Les secours n’ont finalement été alertés que vers 10 heures. À leur arrivée, leur première mission a consisté à identifier précisément le danger et à définir les conditions de sécurité nécessaires à l’intervention.
- Évaluer l’exposition : les pompiers ont recherché la présence éventuelle de chlore gazeux dans l’air et contrôlé la zone.
- Mesurer l’impact sur l’eau : des relevés ont été réalisés dans le Maroni, dont une mesure de pH fixée à 10 près du déversement.
- Protéger les intervenants : les personnels exposés ont travaillé avec des tenues de protection et des appareils respiratoires.
- Interdire temporairement la baignade : la mesure concernait la partie du fleuve située en aval.
- Attendre la baisse des eaux : la marée descendante a permis de retrouver certaines palettes immergées.
- Récupérer et reconditionner : les produits sortis de l’eau ont été traités sur le port.
L’intervention s’est achevée vers 18 heures. Elle a donc duré près de huit heures, avec une phase d’environ deux heures consacrée aux mesures et aux reconnaissances initiales.
La récupération ne pouvait pas être improvisée. Un bidon détérioré, exposé à la pluie ou manipulé sans précaution, pouvait accentuer les émanations et compliquer la sécurisation du site.
Une cargaison massive et un dispositif important
Le chargement transporté par pirogue était particulièrement conséquent. D’après Gilles Galio, officier du Service départemental d’incendie et de secours de Guyane, il comprenait 16 palettes de bidons de 25 kilos de chlore pour piscines.
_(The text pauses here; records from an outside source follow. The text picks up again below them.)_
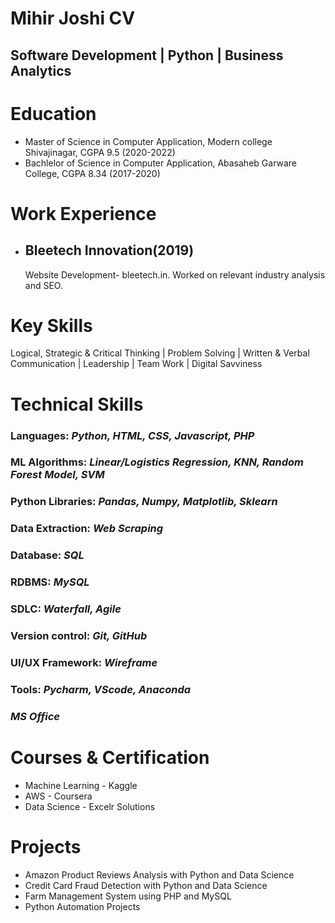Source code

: # Mihir Joshi CV
## Software Development | Python | Business Analytics  

# Education
* Master of Science in Computer Application, Modern college Shivajinagar, CGPA 9.5 (2020-2022)
* Bachlelor of Science in Computer Application, Abasaheb Garware College, CGPA 8.34 (2017-2020)

# Work Experience

* ## Bleetech Innovation(2019)
    Website Development- bleetech.in. Worked on relevant industry analysis and SEO.

# Key Skills
Logical, Strategic & Critical Thinking | Problem Solving | Written & Verbal Communication | Leadership | Team Work | Digital Savviness

# Technical Skills
### Languages: *Python, HTML, CSS, Javascript, PHP*
### ML Algorithms: *Linear/Logistics Regression, KNN, Random Forest Model, SVM* 
### Python Libraries: *Pandas, Numpy, Matplotlib, Sklearn* 
### Data Extraction: *Web Scraping*
### Database: *SQL* 
### RDBMS: *MySQL*
### SDLC: *Waterfall, Agile*
### Version control: *Git, GitHub* 
### UI/UX Framework: *Wireframe*
### Tools: *Pycharm, VScode, Anaconda* 
### *MS Office*

# Courses & Certification
* Machine Learning - Kaggle
* AWS - Coursera
* Data Science - Excelr Solutions

# Projects
* Amazon Product Reviews Analysis with Python and Data Science
* Credit Card Fraud Detection with Python and Data Science
* Farm Management System using PHP and MySQL
* Python Automation Projects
Après récupération et contrôle de la cargaison, les secours ont recensé environ 60 bidons endommagés. Une partie était tombée dans le fleuve. Certains contenants se sont ouverts, ce qui expliquait la nécessité de surveiller à la fois l’air et l’eau.
| Élément de l’intervention | Donnée constatée |
|---|---|
| Heure présumée de l’incident | Vers 8 heures |
| Alerte des secours | Vers 10 heures |
| Fin des opérations | Vers 18 heures |
| Pompiers mobilisés | 27 sapeurs-pompiers |
| Véhicules engagés | Environ sept |
| Produits endommagés | Environ 60 bidons |
| Mesure dans l’eau | pH 10 |
Une équipe spécialisée dans le risque chimique a participé aux reconnaissances, aux mesures et à la récupération. Cette compétence était indispensable face à un produit chloré susceptible de dégager un gaz dangereux.
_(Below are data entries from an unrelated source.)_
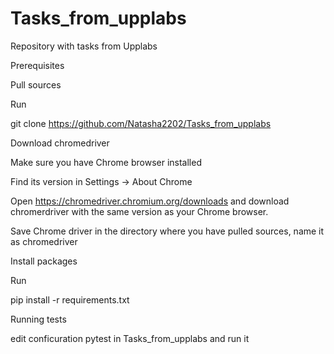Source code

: # Tasks_from_upplabs
Repository with tasks from Upplabs

Prerequisites

Pull sources

Run

git clone https://github.com/Natasha2202/Tasks_from_upplabs

Download chromedriver

Make sure you have Chrome browser installed

Find its version in Settings -> About Chrome

Open https://chromedriver.chromium.org/downloads and download chromerdriver with the same version as your Chrome browser.

Save Chrome driver in the directory where you have pulled sources, name it as chromedriver

Install packages

Run

pip install -r requirements.txt

Running tests

edit conficuration pytest in Tasks_from_upplabs and run it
Les bidons récupérés ont ensuite été reconditionnés sur le port. Les contenants endommagés ont été bâchés afin d’éviter leur contact avec la pluie et de limiter les émanations.
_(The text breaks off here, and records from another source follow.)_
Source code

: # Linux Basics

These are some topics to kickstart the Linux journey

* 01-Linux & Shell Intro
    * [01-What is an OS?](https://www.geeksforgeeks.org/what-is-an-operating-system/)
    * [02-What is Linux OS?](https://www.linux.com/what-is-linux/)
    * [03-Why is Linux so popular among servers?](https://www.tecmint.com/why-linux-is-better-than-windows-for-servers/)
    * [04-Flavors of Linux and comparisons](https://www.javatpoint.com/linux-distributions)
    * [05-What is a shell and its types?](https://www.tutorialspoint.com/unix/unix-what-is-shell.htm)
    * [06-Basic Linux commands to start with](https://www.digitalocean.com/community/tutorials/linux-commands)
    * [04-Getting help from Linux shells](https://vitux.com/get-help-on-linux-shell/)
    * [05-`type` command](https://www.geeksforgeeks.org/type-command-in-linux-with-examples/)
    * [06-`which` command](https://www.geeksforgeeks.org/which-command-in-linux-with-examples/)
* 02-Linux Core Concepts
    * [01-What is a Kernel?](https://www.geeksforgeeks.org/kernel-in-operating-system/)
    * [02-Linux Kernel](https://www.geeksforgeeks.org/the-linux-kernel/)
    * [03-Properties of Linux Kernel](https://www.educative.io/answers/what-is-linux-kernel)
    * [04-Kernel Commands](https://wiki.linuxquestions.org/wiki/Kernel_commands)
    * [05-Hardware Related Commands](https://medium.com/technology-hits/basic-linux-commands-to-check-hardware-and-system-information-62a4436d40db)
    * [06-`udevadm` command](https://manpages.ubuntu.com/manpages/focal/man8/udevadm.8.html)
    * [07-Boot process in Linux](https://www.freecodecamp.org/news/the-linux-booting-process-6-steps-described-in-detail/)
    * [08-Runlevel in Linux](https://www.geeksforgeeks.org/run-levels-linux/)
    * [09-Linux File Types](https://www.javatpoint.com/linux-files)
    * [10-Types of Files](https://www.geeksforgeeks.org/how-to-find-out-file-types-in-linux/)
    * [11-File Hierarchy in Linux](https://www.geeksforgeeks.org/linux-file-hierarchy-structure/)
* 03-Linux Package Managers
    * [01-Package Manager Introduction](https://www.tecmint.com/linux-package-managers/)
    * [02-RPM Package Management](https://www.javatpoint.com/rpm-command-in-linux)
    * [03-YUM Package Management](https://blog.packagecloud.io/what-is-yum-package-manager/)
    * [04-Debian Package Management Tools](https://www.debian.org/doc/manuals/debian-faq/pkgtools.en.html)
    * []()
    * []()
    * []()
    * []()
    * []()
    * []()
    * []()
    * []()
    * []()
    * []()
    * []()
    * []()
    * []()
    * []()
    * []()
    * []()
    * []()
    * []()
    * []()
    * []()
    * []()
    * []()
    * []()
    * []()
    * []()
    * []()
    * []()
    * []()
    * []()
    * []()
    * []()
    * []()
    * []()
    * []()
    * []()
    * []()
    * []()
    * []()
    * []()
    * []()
Les erreurs à éviter lors d’un incident impliquant des produits chlorés
La première erreur consiste à vouloir régler seul une perte de chargement chimique. À Saint-Laurent-du-Maroni, les premières tentatives de récupération ont précédé l’alerte des secours. Or le risque réel ne se voit pas toujours immédiatement.
Un produit chloré dans l’eau peut modifier le pH et dégager du chlore gazeux. Une simple odeur ne permet pas de déterminer le niveau de danger. Seules des mesures réalisées avec du matériel adapté peuvent établir si un seuil toxique est atteint.
Il faut aussi éviter de laisser des contenants endommagés exposés aux intempéries. Le bâchage mis en place au port répondait précisément à ce besoin de limiter le contact avec la pluie et les émanations.
La marée, le sens du courant et la localisation des prises d’eau doivent être analysés immédiatement. Dans cet épisode, le déplacement du flux vers l’aval a joué en faveur des secours. Cette circonstance n’aurait pas nécessairement produit le même effet à un autre moment.
Une vigilance maintenue autour du fleuve
Le sous-préfet Gérard Marin s’est rendu sur place pour suivre l’intervention. Grâce à la mobilisation des 27 sapeurs-pompiers, à l’équipe spécialisée et à la marée descendante, la situation a été contenue avant de prendre une autre ampleur sur le Maroni.
Pour les activités de transport fluvial, cet épisode rappelle une règle concrète : un chargement de produits chimiques doit être protégé autant des remous que des aléas de récupération sur l’eau.